China Turns Bitcoin Focus Inward
The Chinese government has often had a tumultuous relationship with Bitcoin, but things came to a head in 2017. By the end of the year, there was no longer a Chinese industry exchanging bitcoin for fiat currency. How did that happen, and where does China go from here?
From his office in Shenzhen, Virgilio Lizardo, Jr. has watched the waning of China’s influence on bitcoin pricing with interest. As Vice President of International Affairs at Bitbank Group, he sees cryptocurrency trends and pricing daily. The group’s businesses include China’s former fourth largest Bitcoin exchange CHBTC, alongside BW Mining, which manufactures miners and runs its own pool. With its Bitbank Bitcoin bank and crowdfunding business, the group is well-acquainted with all parts of the cryptocurrency’s ecosystem.
First warnings
Fissures in China’s relationship with Bitcoin appeared in January, when the People’s Bank of China (PBOC) warned citizens about the risk of trading in bitcoin, and then investigated three exchanges: OKCoin, Huobi, and BTCC. The investigation led to a temporary freeze on margin trading, traditionally used as a means of capitalizing on short-term price changes.

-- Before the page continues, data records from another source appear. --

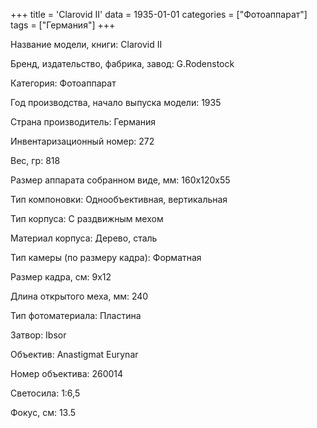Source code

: +++
title = 'Clarovid II'
data = 1935-01-01
categories = ["Фотоаппарат"]
tags = ["Германия"]
+++

Название модели, книги: Clarovid II

Бренд, издательство, фабрика, завод: G.Rodenstock

Категория: Фотоаппарат

Год производства, начало выпуска модели: 1935

Страна производитель: Германия

Инвентаризационный номер: 272

Вес, гр: 818

Размер аппарата  собранном виде, мм: 160x120x55

Тип компоновки: Однообъективная, вертикальная

Тип корпуса: С раздвижным мехом

Материал корпуса: Дерево, сталь

Тип камеры (по размеру кадра): Форматная

Размер кадра, см: 9х12

Длина открытого меха, мм: 240

Тип фотоматериала: Пластина

Затвор: Ibsor

Объектив: Anastigmat Eurynar

Номер объектива: 260014

Светосила: 1:6,5

Фокус, см: 13.5

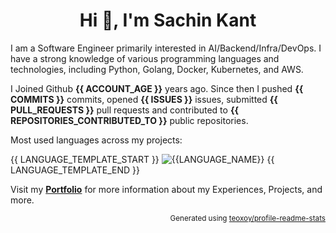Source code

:<h1 align="center">Hi 👋, I'm Sachin Kant</h1>

I am a Software Engineer primarily interested in AI/Backend/Infra/DevOps. I have a strong knowledge of various programming languages and technologies, including Python, Golang, Docker, Kubernetes, and AWS.

I Joined Github **{{ ACCOUNT_AGE }}** years ago. Since then I pushed **{{ COMMITS }}** commits, opened **{{ ISSUES }}** issues, submitted **{{ PULL_REQUESTS }}** pull requests and contributed to **{{ REPOSITORIES_CONTRIBUTED_TO }}** public repositories.

Most used languages across my projects:

{{ LANGUAGE_TEMPLATE_START }}
![{{LANGUAGE_NAME}}](https://img.shields.io/static/v1?style=flat-square&label=%E2%A0%80&color=555&labelColor={{LANGUAGE_COLOR:uri}}&message={{LANGUAGE_NAME:uri}}%EF%B8%B1{{LANGUAGE_PERCENT:uri}}%25)
{{ LANGUAGE_TEMPLATE_END }}

Visit my **[Portfolio](https://sachinkant.vercel.app)** for more information about my Experiences, Projects, and more.

<p align="right"><sub>Generated using <a href="https://github.com/marketplace/actions/profile-readme-stats">teoxoy/profile-readme-stats</a></sub></p>

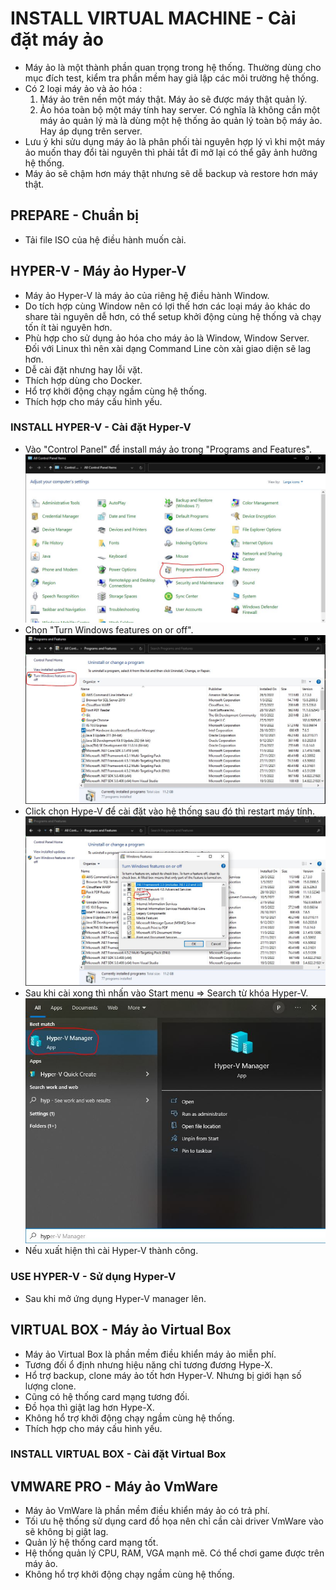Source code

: # INSTALL VIRTUAL MACHINE - Cài đặt máy ảo
- Máy ảo là một thành phần quan trọng trong hệ thống. Thường dùng cho mục đích test, kiểm tra phần mềm hay giả lập các môi trường hệ thống.
- Có 2 loại máy ảo và ảo hóa :
    1. Máy ảo trên nền một máy thật. Máy ảo sẽ được máy thật quản lý.
    2. Ảo hóa toàn bộ một máy tính hay server. Có nghĩa là không cần một máy ảo quản lý mà là dùng một hệ thống ảo quản lý toàn bộ máy ảo. Hay áp dụng trên server.
- Lưu ý khi sửu dụng máy ảo là phân phối tài nguyên hợp lý vì khi một máy ảo muốn thay đổi tài nguyên thì phải tắt đi mở lại có thể gây ảnh hưởng hệ thống.
- Máy ảo sẽ chậm hơn máy thật nhưng sẽ dễ backup và restore hơn máy thật.

## PREPARE - Chuẩn bị
- Tải file ISO của hệ điều hành muốn cài.

## HYPER-V - Máy ảo Hyper-V
- Máy ảo Hyper-V là máy ảo của riêng hệ điều hành Window.
- Do tích hợp cùng Window nên có lợi thế hơn các loại máy ảo khác do share tài nguyên dễ hơn, có thể setup khởi động cùng hệ thống và chạy tốn ít tài nguyên hơn.
- Phù hợp cho sử dụng ảo hóa cho máy ảo là Window, Window Server. Đối với Linux thì nên xài dạng Command Line còn xài giao diện sẽ lag hơn.
- Dễ cài đặt nhưng hay lỗi vặt.
- Thích hợp dùng cho Docker.
- Hổ trợ khởi động chạy ngầm cùng hệ thống.
- Thích hợp cho máy cấu hình yếu.

### INSTALL HYPER-V - Cài đặt Hyper-V
- Vào "Control Panel" để install máy ảo trong "Programs and Features".
![Select page](https://github.com/phucnh1993/training/blob/master/vi/software/install-virtual-machine/image/control-panel.jpg?raw=true)
- Chọn "Turn Windows features on or off".
![Select page](https://github.com/phucnh1993/training/blob/master/vi/software/install-virtual-machine/image/programs-and-features.jpg?raw=true)
- Click chọn Hype-V để cài đặt vào hệ thống sau đó thì restart máy tính.
![Select page](https://github.com/phucnh1993/training/blob/master/vi/software/install-virtual-machine/image/install-hyper-v.jpg?raw=true)
- Sau khi cài xong thì nhấn vào Start menu => Search từ khóa Hyper-V.
![Select page](https://github.com/phucnh1993/training/blob/master/vi/software/install-virtual-machine/image/hyper-v-manager.jpg?raw=true)
- Nếu xuất hiện thì cài Hyper-V thành công.

### USE HYPER-V - Sử dụng Hyper-V
- Sau khi mở ứng dụng Hyper-V manager lên.


## VIRTUAL BOX - Máy ảo Virtual Box
- Máy ảo Virtual Box là phần mềm điều khiển máy ảo miễn phí.
- Tương đối ổ định nhưng hiệu năng chỉ tương đương Hype-X.
- Hổ trợ backup, clone máy ảo tốt hơn Hyper-V. Nhưng bị giới hạn số lượng clone.
- Cũng có hệ thống card mạng tương đối.
- Đồ họa thì giật lag hơn Hype-X.
- Không hổ trợ khởi động chạy ngầm cùng hệ thống.
- Thích hợp cho máy cấu hình yếu.

### INSTALL VIRTUAL BOX - Cài đặt Virtual Box

## VMWARE PRO - Máy ảo VmWare
- Máy ảo VmWare là phần mềm điều khiển máy ảo có trả phí.
- Tối ưu hệ thống sử dụng card đồ họa nên chỉ cần cài driver VmWare vào sẽ không bị giật lag.
- Quản lý hệ thống card mạng tốt.
- Hệ thống quản lý CPU, RAM, VGA mạnh mẽ. Có thể chơi game được trên máy ảo.
- Không hổ trợ khởi động chạy ngầm cùng hệ thống.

Some exchanges subsequently re-introduced margin trading with limits on the available leverage, but the damage was done.
“In China, you could get into bitcoin and leverage by 10x, 20x, 100x – even up to 250x,” recalled Lizardo. “That ended overnight.”
International traders who were still interested in the Chinese market suffered another blow in early February, when the three exchanges froze bitcoin withdrawals altogether, locking up bitcoins for four months.
Enter Japan
This volatile policy shifted the focus of Chinese exchanges from the international to the domestic market. In the meantime, Japan gained dominance, passing legislation legitimizing bitcoin as a payment currency and increasing its price.
By the time the exchanges re-opened withdrawals, market focus had shifted. “By this time, Japan already cemented its position as the leading market for bitcoin trading, because a lot of international traders just didn’t feel confident about Chinese exchanges,” Lizardo said.
That lack of confidence was well-founded. In September, the Chinese government once again cracked down on a key aspect of the cryptocurrency market, this time banning initial coin offerings (ICOs) (see original announcement here). These financial events allow the public to buy cryptocurrency tokens. The tokens give them a stake in new software applications that run on blockchain technology.
ICO bans and voluntary closures
“In the summer China was probably the number one market for ICOs,” said Lizardo. “There were a lot of scammy, fraudulent ICOs happening that caught the attention of the authorities.”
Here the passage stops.